Respondents in Division proceedings can, however, request to subpoena third parties, which can be valuable considering the paucity of other discovery tools.  But getting the Division to issue a subpoena is not easy or intuitive.  This article, therefore, provides an overview of the subpoena process in adjudicatory proceedings before the Division.

 Discovery in Division Proceedings

Under the Division’s rules, respondents have no right to propound interrogatories or requests for documents.  950 C.M.R. § 10.01 et seq.  Instead, the Division has held that RICE is only required to produce documents it identifies as exhibits in its pre-trial memorandum.  Conversely, RICE may issue subpoenas even before an adjudicatory proceeding has begun.  M.G.L. c. 110A, § 407(b).

Subpoenas can mitigate this imbalance, as there are many scenarios in which third parties will hold key information. For example, in insider trading cases, establishing whether information is material or obtained in violation of a fiduciary duty could depend upon information held by the third-party company whose shares were traded. With third-party subpoenas, respondents can gain advance notice of the evidence upon which RICE may rely at trial while also potentially obtaining exculpatory evidence which RICE would otherwise not be obligated to produce.

Right to Issue of Subpoenas

How do respondents obtain subpoenas in Division proceedings?  At first, the answer may seem straightforward. Under M.G.L. c. 30A, § 12(3):

Any party to an adjudicatory proceeding shall be entitled as of right to the issue of subpoenas in the name of the agency conducting the proceeding. The party may have such subpoenas issued by a notary public or justice of the peace, or he may make written application to the agency, which shall forthwith issue the subpoenas requested.

That is, respondents appear entitled to subpoenas “as of right.”

The Division’s position, however, is that Section 12(3) does not apply to its adjudicatory proceedings because M.G.L. c. 110A, § 407(b) supplants it.  See, e.g., In the Matter of Blinder, Robinson, & Co., Docket No. E-85-27, 1986 Mass. Sec. LEXIS 63 (Mass Sec. Div. April 30, 1986).
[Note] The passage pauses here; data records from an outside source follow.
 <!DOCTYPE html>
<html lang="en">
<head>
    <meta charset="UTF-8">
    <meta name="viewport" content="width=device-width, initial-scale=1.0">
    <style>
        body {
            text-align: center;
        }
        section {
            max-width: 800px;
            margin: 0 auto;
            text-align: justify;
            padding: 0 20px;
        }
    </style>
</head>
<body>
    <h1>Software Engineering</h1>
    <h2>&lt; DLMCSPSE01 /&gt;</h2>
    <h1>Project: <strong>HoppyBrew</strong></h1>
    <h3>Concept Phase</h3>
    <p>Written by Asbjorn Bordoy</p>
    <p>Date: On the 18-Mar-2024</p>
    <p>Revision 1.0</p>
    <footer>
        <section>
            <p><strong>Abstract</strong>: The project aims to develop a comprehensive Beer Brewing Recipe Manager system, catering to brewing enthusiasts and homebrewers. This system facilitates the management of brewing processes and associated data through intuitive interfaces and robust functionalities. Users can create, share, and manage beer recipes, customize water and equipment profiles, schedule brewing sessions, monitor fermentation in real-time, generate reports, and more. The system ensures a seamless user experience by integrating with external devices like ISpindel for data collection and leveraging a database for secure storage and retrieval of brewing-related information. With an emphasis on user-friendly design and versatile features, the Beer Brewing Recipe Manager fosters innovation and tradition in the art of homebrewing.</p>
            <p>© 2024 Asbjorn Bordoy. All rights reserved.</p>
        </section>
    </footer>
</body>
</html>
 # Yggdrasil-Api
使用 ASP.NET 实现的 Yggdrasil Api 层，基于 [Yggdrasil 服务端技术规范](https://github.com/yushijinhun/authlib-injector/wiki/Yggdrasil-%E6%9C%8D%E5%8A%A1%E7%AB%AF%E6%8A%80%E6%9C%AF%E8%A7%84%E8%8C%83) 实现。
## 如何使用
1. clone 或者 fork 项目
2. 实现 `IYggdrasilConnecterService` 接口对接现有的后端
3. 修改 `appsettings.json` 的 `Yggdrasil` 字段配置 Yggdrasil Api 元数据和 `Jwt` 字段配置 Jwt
As the reasoning goes, under Section 407(b), the Division “may” issue subpoenas, but is not required to, and therefore, there is a conflict between Section 12(3) and Section 407(b).  And where Section 407(b) deals specifically with the Division but Section 12(3) is merely a default rule applicable to all agencies, Section 407(b) prevails.  Accordingly, respondents in Division proceedings are subject to 950 C.M.R. § 10.09(l), which requires a respondent to make a “written application” for a subpoena to the Presiding Officer, who “may” grant the application.

No court has yet weighed in on the Division’s interpretation, however, and its position is open to challenge. First, nothing in Section 407(b), which was enacted after Section 12(3), states that it overrides Section 12(3), and there is “a very strong presumption against [the] implied repeal” of a statute, Commonwealth v. Hudson, 404 Mass. 282, 286 (1989) (internal quotation marks omitted), particularly where the statute unequivocally confers a procedural “right.”  Nor is it clear there is a conflict between Section 12(3) and Section 407(b); the former deals with a respondent’s ability to issue subpoenas whereas Section 407(b) refers to the Division’s prerogative to do so.  Moreover, the Division, in a slightly different context, has itself stated that “[a] party to an adjudicatory proceeding before the Division is entitled as a matter of right to the issuance of [a] subpoena.”  In the Matter of Cohmad Sec. Corp., Docket No. E-2009-0015 (Mass Sec. Div. Nov. 17, 2009).  There are, therefore, ample grounds upon which to invoke subpoena rights under Section 12(3).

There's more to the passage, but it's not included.